Around 1780, the Italian physician Luigi Galvani noticed that the leg of a dissected frog twitched when touched by two different metals. He concluded that biological tissue contained animal electricity. His contemporary Alessandro Volta disagreed and built the first battery to prove the electricity was in the metals, not the frog. Both were partly right. By the 1850s, Hermann von Helmholtz had measured the propagation speed of a nerve impulse (~30 m/s, far slower than copper-wire electricity). By the 1880s, Santiago Ramón y Cajal — drawing the brain by hand under a microscope, using the Golgi silver-staining method — had established that the nervous system was not a continuous reticulum but a network of discrete cells, the neurons. The neuron doctrine is the foundation on which all modern neuroscience rests.
A neuron is a specialized cell that receives, integrates, and transmits electrical-chemical signals. Its anatomy: a cell body (soma) containing the nucleus; dendrites (branched processes that receive input); a single axon (the output process, millimeters to over a meter long); and axon terminals that contact other neurons at synapses. The neuron's interior is held at roughly −70 mV relative to its exterior at rest, maintained by ion pumps (sodium-potassium ATPase) and selective ion channels. The resting potential arises because the membrane is more permeable to potassium than to sodium. Synaptic input on dendrites depolarizes the membrane locally; these potentials summate as they spread to the axon hillock, the integration zone. If the summed depolarization exceeds threshold (~ −55 mV), voltage-gated sodium channels open, sodium rushes in, and the membrane potential rapidly reverses to roughly +30 mV — the action potential, lasting about 1 millisecond. Repolarization: voltage-gated potassium channels open and the membrane returns to rest, with a brief refractory period before another spike can fire. The action potential travels at ~1 m/s in unmyelinated axons and up to ~120 m/s in myelinated ones (skipping between nodes of Ranvier in saltatory conduction). Hodgkin and Huxley (1952, Nobel 1963) worked out the underlying mathematics in giant squid axons — a system of differential equations for the conductances of sodium and potassium channels that predicts the action potential's shape with extraordinary precision. The action potential is all-or-nothing: any suprathreshold input produces a full-amplitude spike. Information in the nervous system is encoded primarily in which neurons fire, when, and at what rate. The brain has roughly 86 billion neurons, each averaging on the order of 10,000 synaptic connections — yielding trillions of synaptic contacts.

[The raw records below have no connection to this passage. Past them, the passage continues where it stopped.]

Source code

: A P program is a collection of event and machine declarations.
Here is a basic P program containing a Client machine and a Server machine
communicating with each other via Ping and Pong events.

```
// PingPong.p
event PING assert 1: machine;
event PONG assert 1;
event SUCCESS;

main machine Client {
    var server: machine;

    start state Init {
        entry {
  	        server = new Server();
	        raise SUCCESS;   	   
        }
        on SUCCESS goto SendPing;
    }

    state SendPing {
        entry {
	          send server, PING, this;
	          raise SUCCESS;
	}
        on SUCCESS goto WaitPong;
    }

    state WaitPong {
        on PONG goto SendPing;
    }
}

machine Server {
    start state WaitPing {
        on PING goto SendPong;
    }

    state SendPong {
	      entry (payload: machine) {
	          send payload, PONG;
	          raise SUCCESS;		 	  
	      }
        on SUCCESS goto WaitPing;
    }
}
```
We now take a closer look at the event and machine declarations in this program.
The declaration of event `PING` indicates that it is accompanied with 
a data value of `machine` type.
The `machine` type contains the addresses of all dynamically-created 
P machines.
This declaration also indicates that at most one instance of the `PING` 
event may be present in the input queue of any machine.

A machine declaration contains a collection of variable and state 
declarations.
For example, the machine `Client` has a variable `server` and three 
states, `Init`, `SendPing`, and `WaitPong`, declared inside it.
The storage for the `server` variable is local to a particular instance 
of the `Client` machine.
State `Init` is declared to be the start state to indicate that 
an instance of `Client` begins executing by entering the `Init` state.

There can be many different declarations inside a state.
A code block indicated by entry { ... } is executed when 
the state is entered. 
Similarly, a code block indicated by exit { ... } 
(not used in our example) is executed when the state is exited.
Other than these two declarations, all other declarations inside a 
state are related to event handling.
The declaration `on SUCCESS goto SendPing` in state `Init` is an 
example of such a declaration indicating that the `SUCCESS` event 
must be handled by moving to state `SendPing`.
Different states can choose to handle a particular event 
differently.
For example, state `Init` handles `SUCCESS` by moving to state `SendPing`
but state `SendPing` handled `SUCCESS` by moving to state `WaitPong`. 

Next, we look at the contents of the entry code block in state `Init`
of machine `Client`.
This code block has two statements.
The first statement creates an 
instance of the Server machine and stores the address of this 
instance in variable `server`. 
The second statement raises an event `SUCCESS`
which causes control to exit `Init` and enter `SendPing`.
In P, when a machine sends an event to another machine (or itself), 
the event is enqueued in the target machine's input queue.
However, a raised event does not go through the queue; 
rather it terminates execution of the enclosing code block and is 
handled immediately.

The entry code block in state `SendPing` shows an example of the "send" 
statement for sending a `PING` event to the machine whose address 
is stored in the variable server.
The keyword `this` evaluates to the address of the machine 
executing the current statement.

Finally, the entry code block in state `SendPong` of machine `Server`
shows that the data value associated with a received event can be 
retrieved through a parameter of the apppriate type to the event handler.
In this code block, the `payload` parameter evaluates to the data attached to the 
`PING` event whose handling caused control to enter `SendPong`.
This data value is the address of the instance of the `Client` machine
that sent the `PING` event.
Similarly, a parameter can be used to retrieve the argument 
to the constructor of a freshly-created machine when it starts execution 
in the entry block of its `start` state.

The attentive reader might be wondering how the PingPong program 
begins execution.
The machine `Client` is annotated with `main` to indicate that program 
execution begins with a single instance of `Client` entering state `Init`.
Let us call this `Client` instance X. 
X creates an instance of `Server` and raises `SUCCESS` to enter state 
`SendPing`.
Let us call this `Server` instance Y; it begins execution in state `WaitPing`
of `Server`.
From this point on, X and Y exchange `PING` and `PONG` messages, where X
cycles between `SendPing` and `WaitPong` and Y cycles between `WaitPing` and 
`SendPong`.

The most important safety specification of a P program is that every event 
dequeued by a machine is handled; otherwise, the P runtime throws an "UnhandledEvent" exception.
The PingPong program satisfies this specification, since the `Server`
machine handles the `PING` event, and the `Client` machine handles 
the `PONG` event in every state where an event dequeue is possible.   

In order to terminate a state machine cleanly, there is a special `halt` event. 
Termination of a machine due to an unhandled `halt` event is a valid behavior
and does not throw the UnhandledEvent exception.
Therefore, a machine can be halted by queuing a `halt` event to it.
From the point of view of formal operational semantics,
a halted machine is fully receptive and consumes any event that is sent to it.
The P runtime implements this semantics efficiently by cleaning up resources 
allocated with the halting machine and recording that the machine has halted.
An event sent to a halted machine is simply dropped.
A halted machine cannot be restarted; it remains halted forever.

Patch-clamp recording (Sakmann and Neher, Nobel 1991) measures single-channel currents and remains the gold-standard technique for ion-channel pharmacology, including drugs for anti-epileptics, local anesthetics, and anti-arrhythmics. Optogenetics (~2005) inserts light-sensitive ion channels into specific neuron populations, allowing researchers to trigger or silence action potentials with light — a method that has revolutionized circuit neuroscience and is in early clinical trials for blindness and depression. Brain-computer interfaces (BrainGate, Neuralink, Synchron) record action potentials from cortical neurons and translate the spike trains into computer commands; they have been used in patients with paralysis to type, control prosthetic arms, and (in 2024) speak through a synthesized voice. Multi-electrode array recordings (Neuropixels) record from hundreds of neurons simultaneously. Connectomics — mapping every synaptic connection — has been completed for C. elegans (302 neurons, 1986), the whole adult Drosophila brain (~140,000 neurons, 2024). The whole human connectome is far away; whether it is necessary or sufficient for understanding the brain is a major open question.